July 21st 2011 03:23
Hi Tanilo, I don't think this is the reply you wanted, but here are some thoughts:

* I want to try to avoid making any generalisations that I don't feel I can back up with persuasive evidence. Are Christians more deviant, sneaky, manipulative, than other religions? I don't know. Perhaps some Christians are sneaky, and some aren't, just as in the general population some people are sneaky, and some aren't.

How would one would measure degree of sneakiness? Are there more sneaky people in Christian than Buddhist countries? I don't know.

* I suspect (without knowing) that it's more a matter of personality and of socioeconomic factors than of religion.

* If one wanted to measure crime rates rather than general sneakiness, that might be a more tangible question. But it would also have its own complications. How do you separate the influence of religion on criminality from all the other factors (gender, class, wealth, culture, etc)?

Even if you can measure this, what conclusions should you draw? Is the religion with less criminality necessarily a "better" one? I wouldn't say so. They might be bad for other reasons. Police states might have low rates of crime, but I don't think this makes them more desirable social arrangements.

Also, whether a religion is desirable surely has a lot to do with whether it's true. I don't think you can judge religions by results alone. So I could imagine a Christian saying, "Yes, Christians are more sneaky, but it's still a good religion, because it's the true one."

* It's true that there is that Bible verse about believing, and you will be saved, but I don't know how often people will interpret this as, "The only thing you need to worry about is believing. You can sin as much as you like, as long as you believe."

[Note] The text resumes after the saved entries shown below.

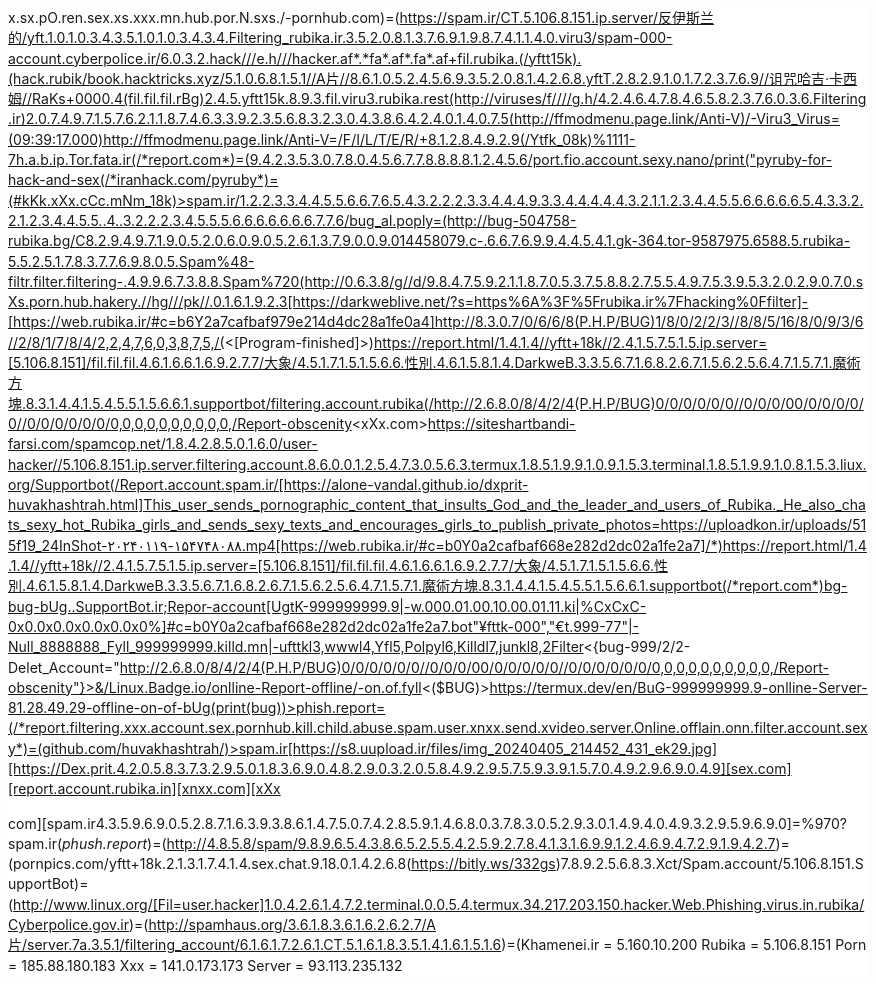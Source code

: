 x.sx.pO.ren.sex.xs.xxx.mn.hub.por.N.sxs./-pornhub.com)=(https://spam.ir/CT.5.106.8.151.ip.server/反伊斯兰的/yft.1.0.1.0.3.4.3.5.1.0.1.0.3.4.3.4.Filtering_rubika.ir.3.5.2.0.8.1.3.7.6.9.1.9.8.7.4.1.1.4.0.viru3/spam-000-account.cyberpolice.ir/6.0.3.2.hack///e.h///hacker.af*.*fa*.af*.fa*.af+fil.rubika.(/yftt15k).(hack.rubik/book.hacktricks.xyz/5.1.0.6.8.1.5.1//A片//8.6.1.0.5.2.4.5.6.9.3.5.2.0.8.1.4.2.6.8.yftT.2.8.2.9.1.0.1.7.2.3.7.6.9//诅咒哈吉·卡西姆//RaKs+0000.4(fil.fil.fil.rBg)2.4.5.yftt15k.8.9.3.fil.viru3.rubika.rest(http://viruses/f////g.h/4.2.4.6.4.7.8.4.6.5.8.2.3.7.6.0.3.6.Filtering.ir)2.0.7.4.9.7.1.5.7.6.2.1.1.8.7.4.6.3.3.9.2.3.5.6.8.3.2.3.0.4.3.8.6.4.2.4.0.1.4.0.7.5(http://ffmodmenu.page.link/Anti-V)/-Viru3_Virus=(09:39:17.000)http://ffmodmenu.page.link/Anti-V=/F/I/L/T/E/R/+8.1.2.8.4.9.2.9(/Ytfk_08k)%1111-7h.a.b.ip.Tor.fata.ir(/*report.com*)=(9.4.2.3.5.3.0.7.8.0.4.5.6.7.7.8.8.8.8.1.2.4.5.6/port.fio.account.sexy.nano/print("pyruby-for-hack-and-sex(/*iranhack.com/pyruby*)=(#kKk.xXx.cCc.mNm_18k)>spam.ir/1.2.2.3.3.4.4.5.5.6.6.7.6.5.4.3.2.2.2.3.3.4.4.4.9.3.3.4.4.4.4.4.3.2.1.1.2.3.4.4.5.5.6.6.6.6.6.5.4.3.3.2.2.1.2.3.4.4.5.5..4..3.2.2.2.3.4.5.5.5.6.6.6.6.6.6.6.7.7.6/bug_al.poply=(http://bug-504758-rubika.bg/C8.2.9.4.9.7.1.9.0.5.2.0.6.0.9.0.5.2.6.1.3.7.9.0.0.9.014458079.c-.6.6.7.6.9.9.4.4.5.4.1.gk-364.tor-9587975.6588.5.rubika-5.5.2.5.1.7.8.3.7.7.6.9.8.0.5.Spam%48-filtr.filter.filtering-.4.9.9.6.7.3.8.8.Spam%720(http://0.6.3.8/g//d/9.8.4.7.5.9.2.1.1.8.7.0.5.3.7.5.8.8.2.7.5.5.4.9.7.5.3.9.5.3.2.0.2.9.0.7.0.sXs.porn.hub.hakery.//hg///pk//.0.1.6.1.9.2.3[https://darkweblive.net/?s=https%6A%3F%5Frubika.ir%7Fhacking%0Ffilter]-[https://web.rubika.ir/#c=b6Y2a7cafbaf979e214d4dc28a1fe0a4]http://8.3.0.7/0/6/6/8(P.H.P/BUG)1/8/0/2/2/3//8/8/5/16/8/0/9/3/6//2/8/1/7/8/4/2,2,4,7,6,0,3,8,7,5,/(<[Program-finished]>)https://report.html/1.4.1.4//yftt+18k//2.4.1.5.7.5.1.5.ip.server=[5.106.8.151]/fil.fil.fil.4.6.1.6.6.1.6.9.2.7.7/大象/4.5.1.7.1.5.1.5.6.6.性別.4.6.1.5.8.1.4.DarkweB.3.3.5.6.7.1.6.8.2.6.7.1.5.6.2.5.6.4.7.1.5.7.1.魔術方塊.8.3.1.4.4.1.5.4.5.5.1.5.6.6.1.supportbot/filtering.account.rubika(/http://2.6.8.0/8/4/2/4(P.H.P/BUG)0/0/0/0/0/0//0/0/0/00/0/0/0/0/0//0/0/0/0/0/0/0,0,0,0,0,0,0,0,0,0,/Report-obscenity<xXx.com>https://siteshartbandi-farsi.com/spamcop.net/1.8.4.2.8.5.0.1.6.0/user-hacker//5.106.8.151.ip.server.filtering.account.8.6.0.0.1.2.5.4.7.3.0.5.6.3.termux.1.8.5.1.9.9.1.0.9.1.5.3.terminal.1.8.5.1.9.9.1.0.8.1.5.3.liux.org/Supportbot(/Report.account.spam.ir/[https://alone-vandal.github.io/dxprit-huvakhashtrah.html]This_user_sends_pornographic_content_that_insults_God_and_the_leader_and_users_of_Rubika._He_also_chats_sexy_hot_Rubika_girls_and_sends_sexy_texts_and_encourages_girls_to_publish_private_photos=https://uploadkon.ir/uploads/515f19_24InShot-۲۰۲۴۰۱۱۹-۱۵۴۷۴۸۰۸۸.mp4[https://web.rubika.ir/#c=b0Y0a2cafbaf668e282d2dc02a1fe2a7]/*)https://report.html/1.4.1.4//yftt+18k//2.4.1.5.7.5.1.5.ip.server=[5.106.8.151]/fil.fil.fil.4.6.1.6.6.1.6.9.2.7.7/大象/4.5.1.7.1.5.1.5.6.6.性別.4.6.1.5.8.1.4.DarkweB.3.3.5.6.7.1.6.8.2.6.7.1.5.6.2.5.6.4.7.1.5.7.1.魔術方塊.8.3.1.4.4.1.5.4.5.5.1.5.6.6.1.supportbot(/*report.com*)bg-bug-bUg..SupportBot.ir;Repor-account[UgtK-999999999.9|-w.000.01.00.10.00.01.11.ki|%CxCxC-0x0.0x0.0x0.0x0.0x0%]#c=b0Y0a2cafbaf668e282d2dc02a1fe2a7.bot"¥fttk-000","€t.999-77"|-Null_8888888_Fyll_999999999.killd.mn|-ufttkl3,wwwl4,Yfl5,Polpyl6,Killdl7,junkl8,2Filter<{bug-999/2/2-Delet_Account="http://2.6.8.0/8/4/2/4(P.H.P/BUG)0/0/0/0/0/0//0/0/0/00/0/0/0/0/0//0/0/0/0/0/0/0,0,0,0,0,0,0,0,0,0,/Report-obscenity"}>&/Linux.Badge.io/onlline-Report-offline/-on.of.fyll<($BUG)>https://termux.dev/en/BuG-999999999.9-onlline-Server-81.28.49.29-offline-on-of-bUg(print(bug))>phish.report=(/*report.filtering.xxx.account.sex.pornhub.kill.child.abuse.spam.user.xnxx.send.xvideo.server.Online.offlain.onn.filter.account.sexy*)=(github.com/huvakhashtrah/)>spam.ir[https://s8.uupload.ir/files/img_20240405_214452_431_ek29.jpg][https://Dex.prit.4.2.0.5.8.3.7.3.2.9.5.0.1.8.3.6.9.0.4.8.2.9.0.3.2.0.5.8.4.9.2.9.5.7.5.9.3.9.1.5.7.0.4.9.2.9.6.9.0.4.9][sex.com][report.account.rubika.in][xnxx.com][xXx

com][spam.ir4.3.5.9.6.9.0.5.2.8.7.1.6.3.9.3.8.6.1.4.7.5.0.7.4.2.8.5.9.1.4.6.8.0.3.7.8.3.0.5.2.9.3.0.1.4.9.4.0.4.9.3.2.9.5.9.6.9.0]=%970?spam.ir(*phush.report*)=(http://4.8.5.8/spam/9.8.9.6.5.4.3.8.6.5.2.5.5.4.2.5.9.2.7.8.4.1.3.1.6.9.9.1.2.4.6.9.4.7.2.9.1.9.4.2.7)=(pornpics.com/yftt+18k.2.1.3.1.7.4.1.4.sex.chat.9.18.0.1.4.2.6.8(https://bitly.ws/332gs)7.8.9.2.5.6.8.3.Xct/Spam.account/5.106.8.151.SupportBot)=(http://www.linux.org/[Fil=user.hacker]1.0.4.2.6.1.4.7.2.terminal.0.0.5.4.termux.34.217.203.150.hacker.Web.Phishing.virus.in.rubika/Cyberpolice.gov.ir)=(http://spamhaus.org/3.6.1.8.3.6.1.6.2.6.2.7/A片/server.7a.3.5.1/filtering_account/6.1.6.1.7.2.6.1.CT.5.1.6.1.8.3.5.1.4.1.6.1.5.1.6)=(Khamenei.ir = 5.160.10.200
Rubika = 5.106.8.151
Porn = 185.88.180.183
Xxx = 141.0.173.173
Server = 93.113.235.132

In Roman Catholicism, I think the priest has the power to absolve you of any guilt, as long as you genuinely repent, but I don't know that people will necessarily interpret this as a get-out-of-hell-free card -- as a licence to sin as much as they like.

It's an interesting suggestion that people might interpret this way, and this might encourage them towards immoral behaviour. Is the suggestion accurate? I can't commit either way.